BEGIN Extracted records

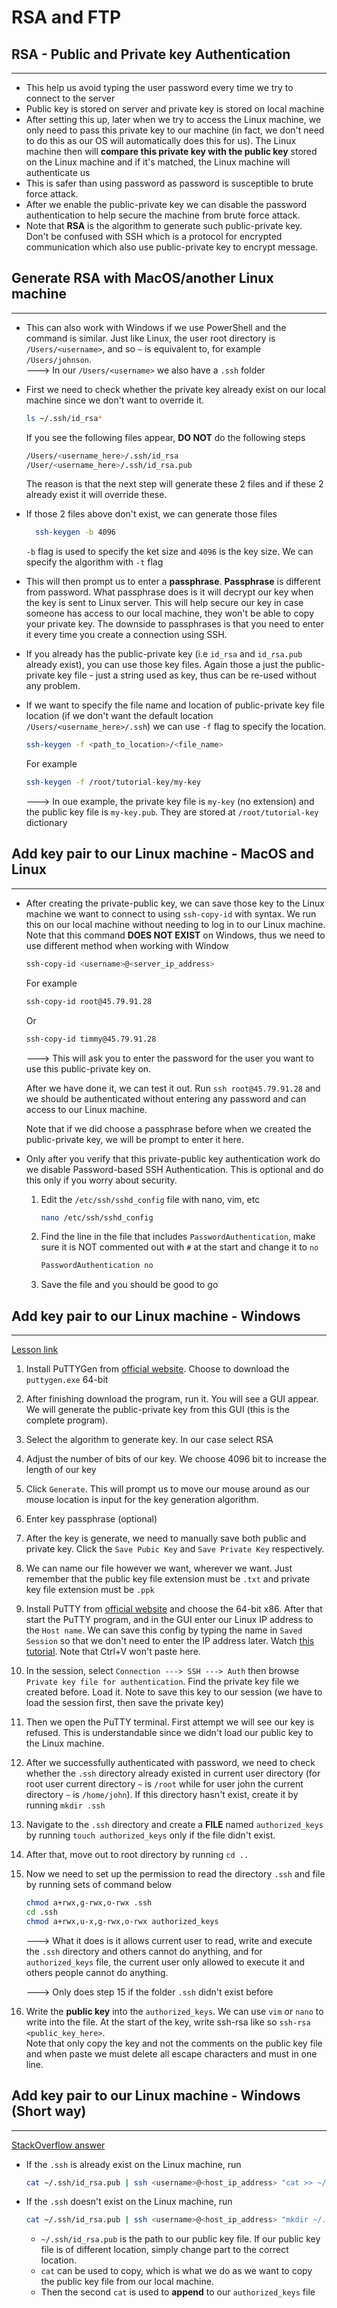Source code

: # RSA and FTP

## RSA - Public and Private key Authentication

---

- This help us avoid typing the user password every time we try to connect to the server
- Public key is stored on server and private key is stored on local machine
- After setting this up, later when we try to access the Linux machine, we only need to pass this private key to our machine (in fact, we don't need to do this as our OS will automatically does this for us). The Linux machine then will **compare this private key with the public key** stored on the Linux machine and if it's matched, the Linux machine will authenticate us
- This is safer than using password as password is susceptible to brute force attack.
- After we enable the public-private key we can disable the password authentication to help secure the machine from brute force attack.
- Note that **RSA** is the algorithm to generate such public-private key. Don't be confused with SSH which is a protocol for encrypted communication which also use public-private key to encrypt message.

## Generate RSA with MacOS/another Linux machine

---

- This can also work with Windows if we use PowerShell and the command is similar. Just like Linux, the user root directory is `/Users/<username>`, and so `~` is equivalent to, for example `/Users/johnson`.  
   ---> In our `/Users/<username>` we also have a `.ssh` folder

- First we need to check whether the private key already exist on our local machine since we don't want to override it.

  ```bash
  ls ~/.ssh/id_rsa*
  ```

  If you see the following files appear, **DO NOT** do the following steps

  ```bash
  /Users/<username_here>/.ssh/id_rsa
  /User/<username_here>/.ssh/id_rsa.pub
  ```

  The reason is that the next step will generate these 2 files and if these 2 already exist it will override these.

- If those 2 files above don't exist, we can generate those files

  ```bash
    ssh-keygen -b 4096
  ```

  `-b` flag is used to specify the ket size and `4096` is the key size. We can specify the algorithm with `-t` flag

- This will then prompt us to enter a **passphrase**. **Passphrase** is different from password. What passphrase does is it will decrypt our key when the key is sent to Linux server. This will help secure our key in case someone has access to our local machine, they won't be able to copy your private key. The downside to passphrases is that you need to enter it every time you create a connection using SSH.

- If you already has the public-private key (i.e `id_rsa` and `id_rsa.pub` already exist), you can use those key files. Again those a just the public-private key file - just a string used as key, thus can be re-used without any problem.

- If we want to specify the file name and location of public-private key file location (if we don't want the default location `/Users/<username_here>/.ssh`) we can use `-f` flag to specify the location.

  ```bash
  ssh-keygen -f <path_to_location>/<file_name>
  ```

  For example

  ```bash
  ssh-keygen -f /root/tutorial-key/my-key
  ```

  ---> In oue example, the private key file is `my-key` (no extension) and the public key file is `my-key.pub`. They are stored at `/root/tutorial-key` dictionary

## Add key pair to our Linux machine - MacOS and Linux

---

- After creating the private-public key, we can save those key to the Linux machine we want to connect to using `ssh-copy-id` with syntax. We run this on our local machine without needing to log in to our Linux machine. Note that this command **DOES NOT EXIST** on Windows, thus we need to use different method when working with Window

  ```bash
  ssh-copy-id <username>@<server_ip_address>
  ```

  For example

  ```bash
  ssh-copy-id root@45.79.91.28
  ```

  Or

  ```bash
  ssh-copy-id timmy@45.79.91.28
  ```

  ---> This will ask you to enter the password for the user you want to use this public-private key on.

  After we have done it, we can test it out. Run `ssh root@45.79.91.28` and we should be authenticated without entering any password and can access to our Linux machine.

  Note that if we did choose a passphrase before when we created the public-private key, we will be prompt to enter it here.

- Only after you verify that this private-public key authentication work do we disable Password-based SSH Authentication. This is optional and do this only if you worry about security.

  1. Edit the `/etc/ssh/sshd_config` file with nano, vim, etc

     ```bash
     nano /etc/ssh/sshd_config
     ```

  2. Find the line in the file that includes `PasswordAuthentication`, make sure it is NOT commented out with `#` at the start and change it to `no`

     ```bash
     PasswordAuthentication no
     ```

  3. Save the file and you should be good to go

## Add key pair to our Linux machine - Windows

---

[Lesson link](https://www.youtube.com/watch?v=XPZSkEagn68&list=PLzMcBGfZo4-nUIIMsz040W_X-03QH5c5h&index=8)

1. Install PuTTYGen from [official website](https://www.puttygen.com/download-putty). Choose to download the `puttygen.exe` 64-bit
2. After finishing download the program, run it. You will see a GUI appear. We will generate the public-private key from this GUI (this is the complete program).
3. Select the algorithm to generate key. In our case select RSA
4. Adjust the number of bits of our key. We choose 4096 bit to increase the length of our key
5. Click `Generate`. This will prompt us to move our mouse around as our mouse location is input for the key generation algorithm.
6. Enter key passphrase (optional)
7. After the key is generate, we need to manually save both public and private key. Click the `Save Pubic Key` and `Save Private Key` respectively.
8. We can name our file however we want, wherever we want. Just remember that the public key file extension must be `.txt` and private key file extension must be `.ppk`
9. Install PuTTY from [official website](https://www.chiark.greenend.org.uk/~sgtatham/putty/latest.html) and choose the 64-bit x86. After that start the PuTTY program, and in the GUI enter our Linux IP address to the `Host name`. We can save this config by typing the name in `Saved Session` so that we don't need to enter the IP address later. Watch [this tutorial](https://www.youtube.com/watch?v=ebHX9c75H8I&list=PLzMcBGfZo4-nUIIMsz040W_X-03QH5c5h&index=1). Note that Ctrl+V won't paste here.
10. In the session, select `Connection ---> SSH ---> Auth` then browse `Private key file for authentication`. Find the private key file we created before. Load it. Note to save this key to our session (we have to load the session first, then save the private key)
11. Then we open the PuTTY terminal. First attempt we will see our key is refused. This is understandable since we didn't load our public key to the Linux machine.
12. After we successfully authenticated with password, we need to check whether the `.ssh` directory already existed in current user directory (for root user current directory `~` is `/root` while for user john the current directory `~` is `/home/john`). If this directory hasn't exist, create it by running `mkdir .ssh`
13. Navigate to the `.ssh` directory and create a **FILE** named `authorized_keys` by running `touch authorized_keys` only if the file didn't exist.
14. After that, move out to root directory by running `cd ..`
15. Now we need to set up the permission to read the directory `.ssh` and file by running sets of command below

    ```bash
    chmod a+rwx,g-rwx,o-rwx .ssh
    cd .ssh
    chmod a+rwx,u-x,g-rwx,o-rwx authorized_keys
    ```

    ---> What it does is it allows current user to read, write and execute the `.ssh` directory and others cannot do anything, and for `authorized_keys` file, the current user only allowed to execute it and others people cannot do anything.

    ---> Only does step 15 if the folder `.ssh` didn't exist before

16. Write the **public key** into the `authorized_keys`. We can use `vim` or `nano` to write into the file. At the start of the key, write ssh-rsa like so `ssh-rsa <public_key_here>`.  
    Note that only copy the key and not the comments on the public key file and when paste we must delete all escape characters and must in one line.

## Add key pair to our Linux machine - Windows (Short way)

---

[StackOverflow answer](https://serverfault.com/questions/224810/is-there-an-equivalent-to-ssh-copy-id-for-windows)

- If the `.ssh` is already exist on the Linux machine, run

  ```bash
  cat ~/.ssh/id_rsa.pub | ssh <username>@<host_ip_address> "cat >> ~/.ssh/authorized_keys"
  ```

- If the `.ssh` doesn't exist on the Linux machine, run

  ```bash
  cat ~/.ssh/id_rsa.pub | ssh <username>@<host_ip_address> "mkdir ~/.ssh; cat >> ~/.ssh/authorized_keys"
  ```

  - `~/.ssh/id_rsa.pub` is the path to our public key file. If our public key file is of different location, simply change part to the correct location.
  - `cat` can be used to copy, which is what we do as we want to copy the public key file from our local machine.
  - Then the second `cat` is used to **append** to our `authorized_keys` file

END Extracted records
BEGIN Extracted records

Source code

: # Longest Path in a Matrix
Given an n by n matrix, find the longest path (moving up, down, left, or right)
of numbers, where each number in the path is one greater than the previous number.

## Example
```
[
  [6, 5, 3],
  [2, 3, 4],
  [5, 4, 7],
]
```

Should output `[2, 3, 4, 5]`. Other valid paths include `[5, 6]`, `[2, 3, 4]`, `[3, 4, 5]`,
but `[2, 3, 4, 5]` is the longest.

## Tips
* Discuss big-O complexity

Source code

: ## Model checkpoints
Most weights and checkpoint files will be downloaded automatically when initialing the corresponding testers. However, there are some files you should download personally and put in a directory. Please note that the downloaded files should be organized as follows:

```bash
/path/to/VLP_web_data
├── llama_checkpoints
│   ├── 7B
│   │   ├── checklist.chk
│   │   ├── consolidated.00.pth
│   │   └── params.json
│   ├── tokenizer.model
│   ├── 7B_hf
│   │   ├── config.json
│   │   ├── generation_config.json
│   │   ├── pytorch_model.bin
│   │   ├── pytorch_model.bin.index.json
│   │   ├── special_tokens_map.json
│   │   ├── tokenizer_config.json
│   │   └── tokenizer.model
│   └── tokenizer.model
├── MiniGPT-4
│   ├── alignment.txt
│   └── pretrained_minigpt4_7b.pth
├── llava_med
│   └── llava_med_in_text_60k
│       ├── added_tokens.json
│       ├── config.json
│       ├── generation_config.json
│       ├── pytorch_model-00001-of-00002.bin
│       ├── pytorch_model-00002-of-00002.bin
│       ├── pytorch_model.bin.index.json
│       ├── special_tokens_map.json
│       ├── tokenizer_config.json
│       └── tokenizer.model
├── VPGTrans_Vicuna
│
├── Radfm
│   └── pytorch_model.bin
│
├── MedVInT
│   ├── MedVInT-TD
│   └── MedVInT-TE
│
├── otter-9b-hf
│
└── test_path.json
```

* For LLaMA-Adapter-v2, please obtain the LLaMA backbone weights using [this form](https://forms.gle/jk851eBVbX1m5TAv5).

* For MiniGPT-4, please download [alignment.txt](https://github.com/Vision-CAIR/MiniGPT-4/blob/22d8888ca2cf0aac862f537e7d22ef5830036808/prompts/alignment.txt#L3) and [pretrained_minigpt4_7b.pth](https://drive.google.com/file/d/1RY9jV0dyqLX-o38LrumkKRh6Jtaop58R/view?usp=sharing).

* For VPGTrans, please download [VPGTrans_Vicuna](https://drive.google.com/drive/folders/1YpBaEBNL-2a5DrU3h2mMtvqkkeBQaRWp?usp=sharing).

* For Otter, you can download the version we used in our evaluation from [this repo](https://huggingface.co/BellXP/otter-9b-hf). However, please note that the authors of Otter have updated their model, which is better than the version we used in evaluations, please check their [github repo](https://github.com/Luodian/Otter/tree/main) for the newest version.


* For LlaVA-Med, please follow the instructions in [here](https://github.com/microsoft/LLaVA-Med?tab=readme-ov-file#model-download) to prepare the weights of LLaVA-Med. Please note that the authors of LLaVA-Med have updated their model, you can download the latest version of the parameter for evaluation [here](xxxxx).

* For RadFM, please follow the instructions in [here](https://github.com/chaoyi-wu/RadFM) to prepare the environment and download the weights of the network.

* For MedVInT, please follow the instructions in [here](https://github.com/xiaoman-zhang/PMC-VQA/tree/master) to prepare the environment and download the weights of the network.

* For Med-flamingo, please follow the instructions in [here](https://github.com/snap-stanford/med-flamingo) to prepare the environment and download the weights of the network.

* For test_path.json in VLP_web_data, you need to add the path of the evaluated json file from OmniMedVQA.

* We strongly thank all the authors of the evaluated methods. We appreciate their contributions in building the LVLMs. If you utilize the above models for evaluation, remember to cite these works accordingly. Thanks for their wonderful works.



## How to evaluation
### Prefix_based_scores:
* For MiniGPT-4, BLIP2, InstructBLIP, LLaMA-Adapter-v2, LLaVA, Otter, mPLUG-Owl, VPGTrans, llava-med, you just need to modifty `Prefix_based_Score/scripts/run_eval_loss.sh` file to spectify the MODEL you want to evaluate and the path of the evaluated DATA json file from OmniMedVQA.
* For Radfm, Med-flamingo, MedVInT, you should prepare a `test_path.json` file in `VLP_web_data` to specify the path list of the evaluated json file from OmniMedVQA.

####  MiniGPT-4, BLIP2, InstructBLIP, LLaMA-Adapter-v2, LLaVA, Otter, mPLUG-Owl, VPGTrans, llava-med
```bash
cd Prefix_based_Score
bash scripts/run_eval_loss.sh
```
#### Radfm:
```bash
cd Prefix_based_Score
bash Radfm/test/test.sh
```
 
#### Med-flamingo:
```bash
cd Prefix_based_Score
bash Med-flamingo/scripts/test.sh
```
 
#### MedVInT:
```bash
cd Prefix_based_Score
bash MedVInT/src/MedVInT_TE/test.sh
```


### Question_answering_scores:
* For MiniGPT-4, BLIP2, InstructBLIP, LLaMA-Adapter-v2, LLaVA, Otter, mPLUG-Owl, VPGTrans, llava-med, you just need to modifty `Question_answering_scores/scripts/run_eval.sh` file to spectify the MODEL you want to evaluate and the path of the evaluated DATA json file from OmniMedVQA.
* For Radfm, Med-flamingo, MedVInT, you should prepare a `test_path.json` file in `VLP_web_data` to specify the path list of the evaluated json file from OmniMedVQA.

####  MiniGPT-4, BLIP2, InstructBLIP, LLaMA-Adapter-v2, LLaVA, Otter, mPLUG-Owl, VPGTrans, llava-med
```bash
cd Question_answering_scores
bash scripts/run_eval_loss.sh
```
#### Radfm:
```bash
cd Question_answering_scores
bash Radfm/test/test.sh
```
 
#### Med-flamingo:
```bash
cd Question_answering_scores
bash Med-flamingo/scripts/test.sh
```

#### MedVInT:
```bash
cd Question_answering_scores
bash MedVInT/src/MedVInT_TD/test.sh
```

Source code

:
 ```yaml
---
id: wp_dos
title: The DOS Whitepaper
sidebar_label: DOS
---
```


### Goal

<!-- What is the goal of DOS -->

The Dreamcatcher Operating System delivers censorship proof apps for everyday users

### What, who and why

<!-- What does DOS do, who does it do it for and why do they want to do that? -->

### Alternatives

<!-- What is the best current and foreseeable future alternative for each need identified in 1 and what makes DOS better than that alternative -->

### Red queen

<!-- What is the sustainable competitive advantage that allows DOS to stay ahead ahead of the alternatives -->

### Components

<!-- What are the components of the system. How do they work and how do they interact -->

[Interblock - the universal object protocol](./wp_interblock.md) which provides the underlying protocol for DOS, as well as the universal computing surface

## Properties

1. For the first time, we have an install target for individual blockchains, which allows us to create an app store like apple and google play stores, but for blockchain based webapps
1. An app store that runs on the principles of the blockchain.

END Extracted records
BEGIN Extracted records

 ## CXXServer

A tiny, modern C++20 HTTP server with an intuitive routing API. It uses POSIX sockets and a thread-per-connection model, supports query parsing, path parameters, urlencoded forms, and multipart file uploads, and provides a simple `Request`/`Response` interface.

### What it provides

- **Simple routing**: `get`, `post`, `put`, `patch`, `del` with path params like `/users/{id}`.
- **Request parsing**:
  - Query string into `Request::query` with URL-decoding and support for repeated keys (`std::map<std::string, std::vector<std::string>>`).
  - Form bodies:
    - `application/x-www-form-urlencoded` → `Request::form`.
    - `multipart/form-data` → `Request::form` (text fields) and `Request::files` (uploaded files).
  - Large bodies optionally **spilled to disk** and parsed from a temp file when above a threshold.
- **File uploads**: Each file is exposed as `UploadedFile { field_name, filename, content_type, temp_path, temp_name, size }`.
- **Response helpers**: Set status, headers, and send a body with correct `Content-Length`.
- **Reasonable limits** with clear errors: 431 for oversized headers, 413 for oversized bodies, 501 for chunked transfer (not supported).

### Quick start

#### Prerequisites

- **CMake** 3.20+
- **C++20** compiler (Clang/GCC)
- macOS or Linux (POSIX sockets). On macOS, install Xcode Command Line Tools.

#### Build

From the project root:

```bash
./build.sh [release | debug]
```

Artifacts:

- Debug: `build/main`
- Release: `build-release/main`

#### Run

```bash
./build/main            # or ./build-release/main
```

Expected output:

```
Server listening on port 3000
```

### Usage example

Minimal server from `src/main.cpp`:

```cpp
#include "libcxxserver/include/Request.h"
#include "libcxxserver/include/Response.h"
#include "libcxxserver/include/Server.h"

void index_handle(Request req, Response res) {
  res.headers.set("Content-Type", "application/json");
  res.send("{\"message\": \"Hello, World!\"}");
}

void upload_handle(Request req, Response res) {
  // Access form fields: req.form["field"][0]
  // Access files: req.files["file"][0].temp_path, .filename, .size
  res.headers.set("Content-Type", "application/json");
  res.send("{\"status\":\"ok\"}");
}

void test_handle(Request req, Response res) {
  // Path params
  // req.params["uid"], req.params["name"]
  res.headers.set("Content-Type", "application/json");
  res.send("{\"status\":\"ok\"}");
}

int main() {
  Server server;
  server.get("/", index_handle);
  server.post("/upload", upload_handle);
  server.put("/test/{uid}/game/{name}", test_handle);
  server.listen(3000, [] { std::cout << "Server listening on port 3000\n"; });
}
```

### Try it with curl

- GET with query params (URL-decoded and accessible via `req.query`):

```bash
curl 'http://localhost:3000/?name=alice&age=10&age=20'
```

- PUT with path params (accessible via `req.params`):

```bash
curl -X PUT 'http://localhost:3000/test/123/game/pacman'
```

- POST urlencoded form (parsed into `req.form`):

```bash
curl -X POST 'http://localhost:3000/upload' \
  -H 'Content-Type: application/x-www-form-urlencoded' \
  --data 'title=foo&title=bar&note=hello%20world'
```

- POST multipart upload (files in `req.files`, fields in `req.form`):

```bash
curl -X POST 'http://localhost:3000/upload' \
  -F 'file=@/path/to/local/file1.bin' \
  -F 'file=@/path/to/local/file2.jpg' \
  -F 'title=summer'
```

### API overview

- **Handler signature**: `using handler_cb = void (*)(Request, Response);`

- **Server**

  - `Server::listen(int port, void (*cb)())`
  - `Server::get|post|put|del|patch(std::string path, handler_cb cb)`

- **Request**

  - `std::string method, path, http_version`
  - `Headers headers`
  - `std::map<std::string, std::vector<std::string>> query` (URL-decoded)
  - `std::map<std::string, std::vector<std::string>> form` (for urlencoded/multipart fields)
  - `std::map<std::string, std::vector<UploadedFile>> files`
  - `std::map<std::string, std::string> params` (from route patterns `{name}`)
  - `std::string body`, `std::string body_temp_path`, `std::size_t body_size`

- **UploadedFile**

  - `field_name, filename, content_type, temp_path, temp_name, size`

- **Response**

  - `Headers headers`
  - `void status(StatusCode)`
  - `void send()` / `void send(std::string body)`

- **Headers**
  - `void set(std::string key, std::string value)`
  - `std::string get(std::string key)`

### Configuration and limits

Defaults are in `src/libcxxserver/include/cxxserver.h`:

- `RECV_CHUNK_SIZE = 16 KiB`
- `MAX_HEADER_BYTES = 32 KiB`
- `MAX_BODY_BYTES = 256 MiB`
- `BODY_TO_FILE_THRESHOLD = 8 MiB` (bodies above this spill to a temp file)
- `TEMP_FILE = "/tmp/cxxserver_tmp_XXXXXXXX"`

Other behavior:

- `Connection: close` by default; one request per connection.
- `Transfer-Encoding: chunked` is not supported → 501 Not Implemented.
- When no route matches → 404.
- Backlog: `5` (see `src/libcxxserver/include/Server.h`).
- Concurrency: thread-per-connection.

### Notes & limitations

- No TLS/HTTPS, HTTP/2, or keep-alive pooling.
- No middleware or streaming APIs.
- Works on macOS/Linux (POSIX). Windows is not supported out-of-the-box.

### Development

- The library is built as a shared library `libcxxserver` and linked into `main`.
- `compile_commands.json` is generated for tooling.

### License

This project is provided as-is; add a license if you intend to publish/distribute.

END Extracted records

* **Your assignment**: All lines in the data above from the one with "The Dreamcatcher Operating" through the one with "### Red queen" must be repeated exactly, and no others.

* **Solution for this problem**:
The Dreamcatcher Operating System delivers censorship proof apps for everyday users

### What, who and why

<!-- What does DOS do, who does it do it for and why do they want to do that? -->

### Alternatives

<!-- What is the best current and foreseeable future alternative for each need identified in 1 and what makes DOS better than that alternative -->

### Red queen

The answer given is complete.